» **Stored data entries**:
· · ·

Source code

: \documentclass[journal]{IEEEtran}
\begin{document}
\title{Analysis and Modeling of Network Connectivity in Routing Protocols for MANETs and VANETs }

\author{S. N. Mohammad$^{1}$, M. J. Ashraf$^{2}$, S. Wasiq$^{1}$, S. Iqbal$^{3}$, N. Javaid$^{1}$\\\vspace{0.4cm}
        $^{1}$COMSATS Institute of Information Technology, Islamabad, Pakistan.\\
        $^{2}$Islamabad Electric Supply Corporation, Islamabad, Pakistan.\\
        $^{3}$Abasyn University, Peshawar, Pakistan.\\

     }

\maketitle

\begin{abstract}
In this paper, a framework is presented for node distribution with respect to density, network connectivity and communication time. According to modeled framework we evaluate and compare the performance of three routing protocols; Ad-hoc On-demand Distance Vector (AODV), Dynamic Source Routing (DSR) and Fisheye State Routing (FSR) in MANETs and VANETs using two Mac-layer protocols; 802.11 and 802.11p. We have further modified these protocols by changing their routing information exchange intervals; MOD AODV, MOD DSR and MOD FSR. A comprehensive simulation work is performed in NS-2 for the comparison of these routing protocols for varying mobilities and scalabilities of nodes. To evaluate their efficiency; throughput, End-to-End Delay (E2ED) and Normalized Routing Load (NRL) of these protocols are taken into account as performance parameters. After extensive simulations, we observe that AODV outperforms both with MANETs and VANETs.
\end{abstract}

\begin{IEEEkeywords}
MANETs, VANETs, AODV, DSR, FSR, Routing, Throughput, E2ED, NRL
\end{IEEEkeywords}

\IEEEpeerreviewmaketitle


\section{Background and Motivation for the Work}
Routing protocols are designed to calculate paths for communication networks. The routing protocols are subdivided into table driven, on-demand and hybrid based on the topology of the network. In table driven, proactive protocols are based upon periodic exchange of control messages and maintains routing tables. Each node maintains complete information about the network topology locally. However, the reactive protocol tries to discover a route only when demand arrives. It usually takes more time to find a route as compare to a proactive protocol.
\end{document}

· · ·

» **Your goal**: Quote every line of the data, word for word.

» **Solved exercise**:
Source code

: \documentclass[journal]{IEEEtran}
\begin{document}
\title{Analysis and Modeling of Network Connectivity in Routing Protocols for MANETs and VANETs }

\author{S. N. Mohammad$^{1}$, M. J. Ashraf$^{2}$, S. Wasiq$^{1}$, S. Iqbal$^{3}$, N. Javaid$^{1}$\\\vspace{0.4cm}
        $^{1}$COMSATS Institute of Information Technology, Islamabad, Pakistan.\\
        $^{2}$Islamabad Electric Supply Corporation, Islamabad, Pakistan.\\
        $^{3}$Abasyn University, Peshawar, Pakistan.\\

     }

\maketitle

\begin{abstract}
In this paper, a framework is presented for node distribution with respect to density, network connectivity and communication time. According to modeled framework we evaluate and compare the performance of three routing protocols; Ad-hoc On-demand Distance Vector (AODV), Dynamic Source Routing (DSR) and Fisheye State Routing (FSR) in MANETs and VANETs using two Mac-layer protocols; 802.11 and 802.11p. We have further modified these protocols by changing their routing information exchange intervals; MOD AODV, MOD DSR and MOD FSR. A comprehensive simulation work is performed in NS-2 for the comparison of these routing protocols for varying mobilities and scalabilities of nodes. To evaluate their efficiency; throughput, End-to-End Delay (E2ED) and Normalized Routing Load (NRL) of these protocols are taken into account as performance parameters. After extensive simulations, we observe that AODV outperforms both with MANETs and VANETs.
\end{abstract}

\begin{IEEEkeywords}
MANETs, VANETs, AODV, DSR, FSR, Routing, Throughput, E2ED, NRL
\end{IEEEkeywords}

\IEEEpeerreviewmaketitle


\section{Background and Motivation for the Work}
Routing protocols are designed to calculate paths for communication networks. The routing protocols are subdivided into table driven, on-demand and hybrid based on the topology of the network. In table driven, proactive protocols are based upon periodic exchange of control messages and maintains routing tables. Each node maintains complete information about the network topology locally. However, the reactive protocol tries to discover a route only when demand arrives. It usually takes more time to find a route as compare to a proactive protocol.
\end{document}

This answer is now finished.